→ PROBLEM TO SOLVE: Lines below that hold the word "yang" must be copied in full.

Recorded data

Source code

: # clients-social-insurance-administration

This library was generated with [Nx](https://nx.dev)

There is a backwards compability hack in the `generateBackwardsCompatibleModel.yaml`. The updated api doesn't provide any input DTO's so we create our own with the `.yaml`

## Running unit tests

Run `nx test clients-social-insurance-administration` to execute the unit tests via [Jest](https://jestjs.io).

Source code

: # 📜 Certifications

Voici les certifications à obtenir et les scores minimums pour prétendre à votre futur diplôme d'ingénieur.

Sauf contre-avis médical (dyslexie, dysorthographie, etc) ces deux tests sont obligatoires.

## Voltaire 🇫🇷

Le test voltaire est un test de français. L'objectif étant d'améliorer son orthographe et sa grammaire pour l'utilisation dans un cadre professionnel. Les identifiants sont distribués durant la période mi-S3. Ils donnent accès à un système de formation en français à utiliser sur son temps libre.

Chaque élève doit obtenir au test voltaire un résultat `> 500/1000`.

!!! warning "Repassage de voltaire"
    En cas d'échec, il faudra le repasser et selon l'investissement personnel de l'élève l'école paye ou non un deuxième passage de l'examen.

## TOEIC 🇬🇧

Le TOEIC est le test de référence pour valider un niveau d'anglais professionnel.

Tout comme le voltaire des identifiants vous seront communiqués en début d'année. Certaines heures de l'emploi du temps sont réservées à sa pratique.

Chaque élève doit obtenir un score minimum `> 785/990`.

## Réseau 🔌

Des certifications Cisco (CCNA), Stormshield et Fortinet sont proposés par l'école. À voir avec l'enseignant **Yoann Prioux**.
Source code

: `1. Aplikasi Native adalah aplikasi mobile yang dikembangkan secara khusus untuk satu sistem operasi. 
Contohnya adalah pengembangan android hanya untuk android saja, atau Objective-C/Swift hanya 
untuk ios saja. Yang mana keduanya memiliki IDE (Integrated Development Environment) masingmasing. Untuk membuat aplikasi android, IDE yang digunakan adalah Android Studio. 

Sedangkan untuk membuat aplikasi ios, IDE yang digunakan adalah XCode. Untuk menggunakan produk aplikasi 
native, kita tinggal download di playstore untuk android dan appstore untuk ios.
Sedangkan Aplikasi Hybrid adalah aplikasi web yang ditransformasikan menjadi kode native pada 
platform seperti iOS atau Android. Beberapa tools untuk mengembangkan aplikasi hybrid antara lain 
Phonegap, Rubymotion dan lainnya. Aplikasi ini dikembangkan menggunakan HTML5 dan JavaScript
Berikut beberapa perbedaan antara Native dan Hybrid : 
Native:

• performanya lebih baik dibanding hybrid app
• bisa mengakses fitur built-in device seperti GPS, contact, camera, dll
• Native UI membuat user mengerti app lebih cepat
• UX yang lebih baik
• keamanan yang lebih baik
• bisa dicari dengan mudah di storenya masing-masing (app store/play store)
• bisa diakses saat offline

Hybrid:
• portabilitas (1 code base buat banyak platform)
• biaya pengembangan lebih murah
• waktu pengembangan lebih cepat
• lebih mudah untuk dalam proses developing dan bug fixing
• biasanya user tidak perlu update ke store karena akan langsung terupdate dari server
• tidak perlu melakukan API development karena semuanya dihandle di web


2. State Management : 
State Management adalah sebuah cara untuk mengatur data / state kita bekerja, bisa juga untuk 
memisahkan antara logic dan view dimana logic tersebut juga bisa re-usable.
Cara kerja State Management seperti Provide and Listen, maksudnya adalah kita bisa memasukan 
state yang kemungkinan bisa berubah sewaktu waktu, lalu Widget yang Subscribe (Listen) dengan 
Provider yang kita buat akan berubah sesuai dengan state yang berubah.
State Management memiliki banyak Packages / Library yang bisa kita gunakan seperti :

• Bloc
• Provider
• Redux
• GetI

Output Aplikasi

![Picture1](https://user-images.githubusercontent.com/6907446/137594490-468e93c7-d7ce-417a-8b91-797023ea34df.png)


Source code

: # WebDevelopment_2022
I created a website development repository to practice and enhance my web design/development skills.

→ RESULT OF THIS EXERCISE:
: `1. Aplikasi Native adalah aplikasi mobile yang dikembangkan secara khusus untuk satu sistem operasi. 
untuk ios saja. Yang mana keduanya memiliki IDE (Integrated Development Environment) masingmasing. Untuk membuat aplikasi android, IDE yang digunakan adalah Android Studio. 
Sedangkan untuk membuat aplikasi ios, IDE yang digunakan adalah XCode. Untuk menggunakan produk aplikasi 
Sedangkan Aplikasi Hybrid adalah aplikasi web yang ditransformasikan menjadi kode native pada 
• UX yang lebih baik
• keamanan yang lebih baik
state yang kemungkinan bisa berubah sewaktu waktu, lalu Widget yang Subscribe (Listen) dengan 
Provider yang kita buat akan berubah sesuai dengan state yang berubah.
State Management memiliki banyak Packages / Library yang bisa kita gunakan seperti :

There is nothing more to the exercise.